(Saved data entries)

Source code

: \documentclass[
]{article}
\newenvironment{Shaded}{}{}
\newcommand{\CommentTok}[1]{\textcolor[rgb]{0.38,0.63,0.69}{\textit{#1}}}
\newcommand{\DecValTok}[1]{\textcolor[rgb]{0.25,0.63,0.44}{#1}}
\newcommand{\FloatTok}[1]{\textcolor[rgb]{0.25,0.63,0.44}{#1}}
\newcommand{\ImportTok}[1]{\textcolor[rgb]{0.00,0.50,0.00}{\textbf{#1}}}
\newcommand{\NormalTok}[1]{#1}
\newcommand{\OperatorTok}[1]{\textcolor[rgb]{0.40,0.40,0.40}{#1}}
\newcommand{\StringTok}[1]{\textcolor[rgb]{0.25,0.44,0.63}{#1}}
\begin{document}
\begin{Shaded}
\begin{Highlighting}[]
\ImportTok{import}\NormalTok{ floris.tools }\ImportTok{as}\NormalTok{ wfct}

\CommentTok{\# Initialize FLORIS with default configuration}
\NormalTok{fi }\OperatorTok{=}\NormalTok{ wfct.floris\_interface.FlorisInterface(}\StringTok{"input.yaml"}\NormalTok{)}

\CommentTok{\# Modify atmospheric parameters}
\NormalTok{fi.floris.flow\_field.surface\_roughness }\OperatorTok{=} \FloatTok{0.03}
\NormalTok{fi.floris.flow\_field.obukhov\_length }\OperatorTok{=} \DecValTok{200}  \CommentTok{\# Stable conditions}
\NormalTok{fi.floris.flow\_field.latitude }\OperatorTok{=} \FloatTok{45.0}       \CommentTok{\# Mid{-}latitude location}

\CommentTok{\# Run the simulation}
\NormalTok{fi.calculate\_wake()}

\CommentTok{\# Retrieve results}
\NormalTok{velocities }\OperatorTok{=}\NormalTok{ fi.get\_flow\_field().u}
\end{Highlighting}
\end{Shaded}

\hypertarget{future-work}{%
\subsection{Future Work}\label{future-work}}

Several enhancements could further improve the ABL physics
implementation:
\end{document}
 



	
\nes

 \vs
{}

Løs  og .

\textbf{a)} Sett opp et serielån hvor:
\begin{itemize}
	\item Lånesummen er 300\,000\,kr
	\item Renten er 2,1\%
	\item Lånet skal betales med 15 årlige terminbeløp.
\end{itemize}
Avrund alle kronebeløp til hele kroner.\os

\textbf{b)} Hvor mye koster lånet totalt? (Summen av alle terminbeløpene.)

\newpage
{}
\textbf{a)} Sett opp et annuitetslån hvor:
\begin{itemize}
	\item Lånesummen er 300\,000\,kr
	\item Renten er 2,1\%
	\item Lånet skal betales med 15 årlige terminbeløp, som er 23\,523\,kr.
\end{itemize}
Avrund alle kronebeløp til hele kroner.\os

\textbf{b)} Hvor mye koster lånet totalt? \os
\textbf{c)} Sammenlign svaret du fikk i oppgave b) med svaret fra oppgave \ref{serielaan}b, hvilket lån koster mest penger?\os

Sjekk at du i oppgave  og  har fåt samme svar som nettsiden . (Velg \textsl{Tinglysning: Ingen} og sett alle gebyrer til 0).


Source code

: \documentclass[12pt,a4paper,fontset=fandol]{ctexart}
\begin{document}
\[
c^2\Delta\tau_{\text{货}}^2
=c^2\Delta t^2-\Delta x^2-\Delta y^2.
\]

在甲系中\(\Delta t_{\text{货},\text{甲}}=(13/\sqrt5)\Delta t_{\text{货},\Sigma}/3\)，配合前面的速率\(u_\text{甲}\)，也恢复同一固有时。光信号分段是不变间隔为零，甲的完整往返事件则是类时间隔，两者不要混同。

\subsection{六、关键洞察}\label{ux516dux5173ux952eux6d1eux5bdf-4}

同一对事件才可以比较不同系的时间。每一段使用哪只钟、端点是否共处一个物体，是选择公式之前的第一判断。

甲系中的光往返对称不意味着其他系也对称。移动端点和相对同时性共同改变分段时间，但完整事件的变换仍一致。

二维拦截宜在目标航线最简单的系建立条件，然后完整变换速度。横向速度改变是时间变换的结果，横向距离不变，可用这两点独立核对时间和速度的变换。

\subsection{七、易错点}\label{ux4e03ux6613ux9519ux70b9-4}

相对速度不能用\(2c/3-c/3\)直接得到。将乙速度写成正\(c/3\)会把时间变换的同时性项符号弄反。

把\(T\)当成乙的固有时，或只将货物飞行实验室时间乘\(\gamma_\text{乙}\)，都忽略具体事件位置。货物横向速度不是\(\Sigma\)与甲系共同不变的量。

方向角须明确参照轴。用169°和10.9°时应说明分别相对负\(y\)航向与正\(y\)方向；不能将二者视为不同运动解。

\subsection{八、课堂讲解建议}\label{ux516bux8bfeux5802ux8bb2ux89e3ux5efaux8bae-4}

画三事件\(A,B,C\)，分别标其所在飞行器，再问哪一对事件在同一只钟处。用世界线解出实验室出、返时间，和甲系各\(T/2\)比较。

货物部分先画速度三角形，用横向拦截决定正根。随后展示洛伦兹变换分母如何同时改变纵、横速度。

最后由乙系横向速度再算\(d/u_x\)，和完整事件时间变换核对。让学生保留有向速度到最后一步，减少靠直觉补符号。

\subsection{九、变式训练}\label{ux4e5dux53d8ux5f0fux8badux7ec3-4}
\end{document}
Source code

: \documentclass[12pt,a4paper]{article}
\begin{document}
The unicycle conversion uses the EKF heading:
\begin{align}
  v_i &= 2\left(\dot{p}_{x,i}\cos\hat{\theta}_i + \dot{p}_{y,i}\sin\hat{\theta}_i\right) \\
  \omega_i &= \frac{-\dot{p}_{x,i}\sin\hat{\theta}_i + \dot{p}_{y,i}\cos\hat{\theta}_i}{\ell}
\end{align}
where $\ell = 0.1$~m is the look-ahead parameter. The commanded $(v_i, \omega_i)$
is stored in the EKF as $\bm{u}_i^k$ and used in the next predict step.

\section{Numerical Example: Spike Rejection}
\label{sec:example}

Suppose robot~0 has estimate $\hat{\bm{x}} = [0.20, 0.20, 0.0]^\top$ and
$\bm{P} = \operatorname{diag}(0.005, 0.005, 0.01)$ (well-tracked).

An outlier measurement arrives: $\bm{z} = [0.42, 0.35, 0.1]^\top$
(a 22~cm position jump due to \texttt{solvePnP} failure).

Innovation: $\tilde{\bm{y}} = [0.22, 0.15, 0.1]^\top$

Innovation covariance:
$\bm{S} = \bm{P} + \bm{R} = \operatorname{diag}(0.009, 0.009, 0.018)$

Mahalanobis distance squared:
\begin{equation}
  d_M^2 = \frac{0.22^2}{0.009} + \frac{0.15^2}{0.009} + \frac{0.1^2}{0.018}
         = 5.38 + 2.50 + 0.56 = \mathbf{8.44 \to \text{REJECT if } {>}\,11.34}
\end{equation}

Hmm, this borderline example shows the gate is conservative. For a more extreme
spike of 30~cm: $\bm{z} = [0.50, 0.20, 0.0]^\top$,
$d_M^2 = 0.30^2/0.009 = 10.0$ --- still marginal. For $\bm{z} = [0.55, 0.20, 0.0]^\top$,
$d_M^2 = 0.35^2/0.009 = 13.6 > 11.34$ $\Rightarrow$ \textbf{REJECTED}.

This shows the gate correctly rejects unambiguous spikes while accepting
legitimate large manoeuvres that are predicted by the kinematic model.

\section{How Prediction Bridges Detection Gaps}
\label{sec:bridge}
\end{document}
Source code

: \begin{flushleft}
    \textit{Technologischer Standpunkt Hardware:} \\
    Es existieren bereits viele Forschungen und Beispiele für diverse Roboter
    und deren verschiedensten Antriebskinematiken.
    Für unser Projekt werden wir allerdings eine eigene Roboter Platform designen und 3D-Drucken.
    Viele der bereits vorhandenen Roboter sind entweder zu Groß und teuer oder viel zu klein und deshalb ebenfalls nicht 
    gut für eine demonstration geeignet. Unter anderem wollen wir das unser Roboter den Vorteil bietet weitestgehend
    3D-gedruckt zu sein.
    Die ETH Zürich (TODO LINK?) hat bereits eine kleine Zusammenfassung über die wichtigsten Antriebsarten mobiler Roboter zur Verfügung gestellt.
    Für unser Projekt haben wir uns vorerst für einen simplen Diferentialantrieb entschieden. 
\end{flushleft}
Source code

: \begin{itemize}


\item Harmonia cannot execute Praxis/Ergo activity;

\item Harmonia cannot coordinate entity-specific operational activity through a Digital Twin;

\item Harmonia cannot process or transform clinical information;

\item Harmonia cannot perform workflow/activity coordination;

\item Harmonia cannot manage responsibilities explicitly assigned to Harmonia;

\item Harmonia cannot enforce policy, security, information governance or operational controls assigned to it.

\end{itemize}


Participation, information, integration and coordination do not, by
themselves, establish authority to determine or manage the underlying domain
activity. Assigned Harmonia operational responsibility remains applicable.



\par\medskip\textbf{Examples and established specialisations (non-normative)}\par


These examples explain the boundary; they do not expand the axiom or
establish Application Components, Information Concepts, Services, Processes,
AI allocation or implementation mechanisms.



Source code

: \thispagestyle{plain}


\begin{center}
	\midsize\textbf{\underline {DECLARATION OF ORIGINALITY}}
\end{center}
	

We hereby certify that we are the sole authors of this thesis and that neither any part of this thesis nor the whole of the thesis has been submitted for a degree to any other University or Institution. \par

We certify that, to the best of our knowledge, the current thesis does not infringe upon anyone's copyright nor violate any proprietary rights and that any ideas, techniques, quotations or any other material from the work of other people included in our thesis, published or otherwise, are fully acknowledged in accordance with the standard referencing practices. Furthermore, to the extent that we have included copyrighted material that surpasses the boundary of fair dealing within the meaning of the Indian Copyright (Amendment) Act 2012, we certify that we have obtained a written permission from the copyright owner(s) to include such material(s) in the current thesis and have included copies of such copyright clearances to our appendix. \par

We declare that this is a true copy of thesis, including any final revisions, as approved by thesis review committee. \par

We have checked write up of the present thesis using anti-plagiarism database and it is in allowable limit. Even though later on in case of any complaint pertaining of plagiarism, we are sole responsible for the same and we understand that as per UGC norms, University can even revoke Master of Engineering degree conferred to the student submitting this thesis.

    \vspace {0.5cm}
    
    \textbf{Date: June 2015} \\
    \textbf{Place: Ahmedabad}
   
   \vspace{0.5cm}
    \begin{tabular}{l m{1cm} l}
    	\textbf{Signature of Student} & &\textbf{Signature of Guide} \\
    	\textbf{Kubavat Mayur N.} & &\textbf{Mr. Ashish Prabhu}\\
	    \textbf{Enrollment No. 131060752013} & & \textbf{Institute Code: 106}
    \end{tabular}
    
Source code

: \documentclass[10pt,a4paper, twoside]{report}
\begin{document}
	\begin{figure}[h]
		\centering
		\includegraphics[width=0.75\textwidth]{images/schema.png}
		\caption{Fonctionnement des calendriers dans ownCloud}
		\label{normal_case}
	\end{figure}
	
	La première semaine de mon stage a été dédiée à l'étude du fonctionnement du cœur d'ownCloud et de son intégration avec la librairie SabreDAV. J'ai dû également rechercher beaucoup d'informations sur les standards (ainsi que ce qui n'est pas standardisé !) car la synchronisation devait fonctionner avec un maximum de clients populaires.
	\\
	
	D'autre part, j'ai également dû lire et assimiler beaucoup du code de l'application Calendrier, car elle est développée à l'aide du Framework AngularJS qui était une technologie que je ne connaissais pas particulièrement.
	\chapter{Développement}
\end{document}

### WORK TASK
Tally the lines in these entries that have the string "FloatTok" in them, then answer with the count and nothing else.

### WRITTEN RESPONSE
3